Exercise. The reply has to contain each record exactly as written.

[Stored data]
================

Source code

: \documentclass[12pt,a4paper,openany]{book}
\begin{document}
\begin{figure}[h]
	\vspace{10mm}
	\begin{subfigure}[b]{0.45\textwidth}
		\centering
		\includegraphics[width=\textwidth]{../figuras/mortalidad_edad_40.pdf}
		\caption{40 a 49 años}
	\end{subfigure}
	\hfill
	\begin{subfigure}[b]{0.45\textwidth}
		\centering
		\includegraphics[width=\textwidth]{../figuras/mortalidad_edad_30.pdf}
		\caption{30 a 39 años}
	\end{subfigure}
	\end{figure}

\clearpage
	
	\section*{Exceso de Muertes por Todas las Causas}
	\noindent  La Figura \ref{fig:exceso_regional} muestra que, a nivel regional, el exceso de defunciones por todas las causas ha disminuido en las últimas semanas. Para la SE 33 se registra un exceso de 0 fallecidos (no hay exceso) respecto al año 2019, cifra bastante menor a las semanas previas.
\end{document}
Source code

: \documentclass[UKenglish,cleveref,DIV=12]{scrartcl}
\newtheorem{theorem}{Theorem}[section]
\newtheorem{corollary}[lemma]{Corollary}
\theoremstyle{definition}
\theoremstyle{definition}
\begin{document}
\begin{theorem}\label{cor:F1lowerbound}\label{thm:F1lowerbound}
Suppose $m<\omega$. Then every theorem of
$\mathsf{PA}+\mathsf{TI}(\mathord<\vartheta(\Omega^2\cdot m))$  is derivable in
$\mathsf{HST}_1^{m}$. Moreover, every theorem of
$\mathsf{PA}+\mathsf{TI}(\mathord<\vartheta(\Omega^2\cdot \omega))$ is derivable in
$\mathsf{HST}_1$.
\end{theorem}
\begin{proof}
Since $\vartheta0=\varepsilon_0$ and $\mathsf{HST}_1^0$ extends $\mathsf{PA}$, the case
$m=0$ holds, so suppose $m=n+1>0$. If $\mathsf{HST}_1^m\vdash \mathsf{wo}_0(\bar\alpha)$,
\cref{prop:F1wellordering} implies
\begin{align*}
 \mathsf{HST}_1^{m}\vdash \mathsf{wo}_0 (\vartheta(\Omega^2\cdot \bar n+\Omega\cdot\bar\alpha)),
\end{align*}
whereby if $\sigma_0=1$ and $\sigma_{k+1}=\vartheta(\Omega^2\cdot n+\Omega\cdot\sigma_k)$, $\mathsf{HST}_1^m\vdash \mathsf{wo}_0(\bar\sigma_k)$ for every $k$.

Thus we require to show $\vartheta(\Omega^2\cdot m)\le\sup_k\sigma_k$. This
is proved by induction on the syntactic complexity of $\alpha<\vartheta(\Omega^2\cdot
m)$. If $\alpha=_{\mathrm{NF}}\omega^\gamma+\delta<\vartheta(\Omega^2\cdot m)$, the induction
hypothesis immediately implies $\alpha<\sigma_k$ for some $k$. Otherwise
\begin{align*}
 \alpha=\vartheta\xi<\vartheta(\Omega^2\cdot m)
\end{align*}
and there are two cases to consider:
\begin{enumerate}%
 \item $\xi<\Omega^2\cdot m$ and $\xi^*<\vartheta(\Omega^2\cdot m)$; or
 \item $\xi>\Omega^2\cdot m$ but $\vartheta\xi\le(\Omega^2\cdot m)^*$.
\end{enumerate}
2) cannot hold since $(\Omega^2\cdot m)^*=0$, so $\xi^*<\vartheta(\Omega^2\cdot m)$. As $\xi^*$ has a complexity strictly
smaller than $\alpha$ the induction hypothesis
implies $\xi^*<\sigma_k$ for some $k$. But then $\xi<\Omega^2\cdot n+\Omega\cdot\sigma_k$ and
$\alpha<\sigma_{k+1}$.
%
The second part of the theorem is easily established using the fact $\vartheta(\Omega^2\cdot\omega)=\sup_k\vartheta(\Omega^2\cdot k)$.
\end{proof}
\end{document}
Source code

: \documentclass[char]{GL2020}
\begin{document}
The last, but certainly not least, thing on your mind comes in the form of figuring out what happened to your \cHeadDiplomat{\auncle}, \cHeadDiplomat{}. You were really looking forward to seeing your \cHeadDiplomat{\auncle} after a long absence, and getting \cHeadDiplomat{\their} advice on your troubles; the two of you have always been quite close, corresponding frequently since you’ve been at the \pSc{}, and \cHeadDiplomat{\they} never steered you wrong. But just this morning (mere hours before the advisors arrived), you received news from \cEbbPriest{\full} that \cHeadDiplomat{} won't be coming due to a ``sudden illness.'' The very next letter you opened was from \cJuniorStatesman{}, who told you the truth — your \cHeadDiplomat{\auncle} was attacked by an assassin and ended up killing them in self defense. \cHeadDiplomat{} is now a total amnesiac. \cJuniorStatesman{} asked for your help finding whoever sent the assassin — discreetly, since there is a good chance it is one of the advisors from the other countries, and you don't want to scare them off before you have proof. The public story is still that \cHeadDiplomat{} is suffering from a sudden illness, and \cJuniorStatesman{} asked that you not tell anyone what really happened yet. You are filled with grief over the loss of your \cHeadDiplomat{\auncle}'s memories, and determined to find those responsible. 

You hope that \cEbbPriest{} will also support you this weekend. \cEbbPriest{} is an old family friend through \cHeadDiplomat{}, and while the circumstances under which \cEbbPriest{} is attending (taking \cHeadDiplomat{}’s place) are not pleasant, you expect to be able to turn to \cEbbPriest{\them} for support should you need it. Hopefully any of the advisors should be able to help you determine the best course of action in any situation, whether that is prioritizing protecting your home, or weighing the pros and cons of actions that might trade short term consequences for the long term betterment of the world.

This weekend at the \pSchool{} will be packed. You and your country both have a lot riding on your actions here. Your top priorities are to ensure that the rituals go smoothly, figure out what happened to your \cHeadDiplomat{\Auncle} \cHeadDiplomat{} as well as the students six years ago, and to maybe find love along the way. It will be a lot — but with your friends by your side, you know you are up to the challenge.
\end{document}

================

Output below.
Source code

: \documentclass[12pt,a4paper,openany]{book}
\begin{document}
\begin{figure}[h]
	\vspace{10mm}
	\begin{subfigure}[b]{0.45\textwidth}
		\centering
		\includegraphics[width=\textwidth]{../figuras/mortalidad_edad_40.pdf}
		\caption{40 a 49 años}
	\end{subfigure}
	\hfill
	\begin{subfigure}[b]{0.45\textwidth}
		\centering
		\includegraphics[width=\textwidth]{../figuras/mortalidad_edad_30.pdf}
		\caption{30 a 39 años}
	\end{subfigure}
	\end{figure}

\clearpage
	
	\section*{Exceso de Muertes por Todas las Causas}
	\noindent  La Figura \ref{fig:exceso_regional} muestra que, a nivel regional, el exceso de defunciones por todas las causas ha disminuido en las últimas semanas. Para la SE 33 se registra un exceso de 0 fallecidos (no hay exceso) respecto al año 2019, cifra bastante menor a las semanas previas.
\end{document}
Source code

: \documentclass[UKenglish,cleveref,DIV=12]{scrartcl}
\newtheorem{theorem}{Theorem}[section]
\newtheorem{corollary}[lemma]{Corollary}
\theoremstyle{definition}
\theoremstyle{definition}
\begin{document}
\begin{theorem}\label{cor:F1lowerbound}\label{thm:F1lowerbound}
Suppose $m<\omega$. Then every theorem of
$\mathsf{PA}+\mathsf{TI}(\mathord<\vartheta(\Omega^2\cdot m))$  is derivable in
$\mathsf{HST}_1^{m}$. Moreover, every theorem of
$\mathsf{PA}+\mathsf{TI}(\mathord<\vartheta(\Omega^2\cdot \omega))$ is derivable in
$\mathsf{HST}_1$.
\end{theorem}
\begin{proof}
Since $\vartheta0=\varepsilon_0$ and $\mathsf{HST}_1^0$ extends $\mathsf{PA}$, the case
$m=0$ holds, so suppose $m=n+1>0$. If $\mathsf{HST}_1^m\vdash \mathsf{wo}_0(\bar\alpha)$,
\cref{prop:F1wellordering} implies
\begin{align*}
 \mathsf{HST}_1^{m}\vdash \mathsf{wo}_0 (\vartheta(\Omega^2\cdot \bar n+\Omega\cdot\bar\alpha)),
\end{align*}
whereby if $\sigma_0=1$ and $\sigma_{k+1}=\vartheta(\Omega^2\cdot n+\Omega\cdot\sigma_k)$, $\mathsf{HST}_1^m\vdash \mathsf{wo}_0(\bar\sigma_k)$ for every $k$.

Thus we require to show $\vartheta(\Omega^2\cdot m)\le\sup_k\sigma_k$. This
is proved by induction on the syntactic complexity of $\alpha<\vartheta(\Omega^2\cdot
m)$. If $\alpha=_{\mathrm{NF}}\omega^\gamma+\delta<\vartheta(\Omega^2\cdot m)$, the induction
hypothesis immediately implies $\alpha<\sigma_k$ for some $k$. Otherwise
\begin{align*}
 \alpha=\vartheta\xi<\vartheta(\Omega^2\cdot m)
\end{align*}
and there are two cases to consider:
\begin{enumerate}%
 \item $\xi<\Omega^2\cdot m$ and $\xi^*<\vartheta(\Omega^2\cdot m)$; or
 \item $\xi>\Omega^2\cdot m$ but $\vartheta\xi\le(\Omega^2\cdot m)^*$.
\end{enumerate}
2) cannot hold since $(\Omega^2\cdot m)^*=0$, so $\xi^*<\vartheta(\Omega^2\cdot m)$. As $\xi^*$ has a complexity strictly
smaller than $\alpha$ the induction hypothesis
implies $\xi^*<\sigma_k$ for some $k$. But then $\xi<\Omega^2\cdot n+\Omega\cdot\sigma_k$ and
$\alpha<\sigma_{k+1}$.
%
The second part of the theorem is easily established using the fact $\vartheta(\Omega^2\cdot\omega)=\sup_k\vartheta(\Omega^2\cdot k)$.
\end{proof}
\end{document}
Source code

: \documentclass[char]{GL2020}
\begin{document}
The last, but certainly not least, thing on your mind comes in the form of figuring out what happened to your \cHeadDiplomat{\auncle}, \cHeadDiplomat{}. You were really looking forward to seeing your \cHeadDiplomat{\auncle} after a long absence, and getting \cHeadDiplomat{\their} advice on your troubles; the two of you have always been quite close, corresponding frequently since you’ve been at the \pSc{}, and \cHeadDiplomat{\they} never steered you wrong. But just this morning (mere hours before the advisors arrived), you received news from \cEbbPriest{\full} that \cHeadDiplomat{} won't be coming due to a ``sudden illness.'' The very next letter you opened was from \cJuniorStatesman{}, who told you the truth — your \cHeadDiplomat{\auncle} was attacked by an assassin and ended up killing them in self defense. \cHeadDiplomat{} is now a total amnesiac. \cJuniorStatesman{} asked for your help finding whoever sent the assassin — discreetly, since there is a good chance it is one of the advisors from the other countries, and you don't want to scare them off before you have proof. The public story is still that \cHeadDiplomat{} is suffering from a sudden illness, and \cJuniorStatesman{} asked that you not tell anyone what really happened yet. You are filled with grief over the loss of your \cHeadDiplomat{\auncle}'s memories, and determined to find those responsible. 

You hope that \cEbbPriest{} will also support you this weekend. \cEbbPriest{} is an old family friend through \cHeadDiplomat{}, and while the circumstances under which \cEbbPriest{} is attending (taking \cHeadDiplomat{}’s place) are not pleasant, you expect to be able to turn to \cEbbPriest{\them} for support should you need it. Hopefully any of the advisors should be able to help you determine the best course of action in any situation, whether that is prioritizing protecting your home, or weighing the pros and cons of actions that might trade short term consequences for the long term betterment of the world.

This weekend at the \pSchool{} will be packed. You and your country both have a lot riding on your actions here. Your top priorities are to ensure that the rituals go smoothly, figure out what happened to your \cHeadDiplomat{\Auncle} \cHeadDiplomat{} as well as the students six years ago, and to maybe find love along the way. It will be a lot — but with your friends by your side, you know you are up to the challenge.
\end{document}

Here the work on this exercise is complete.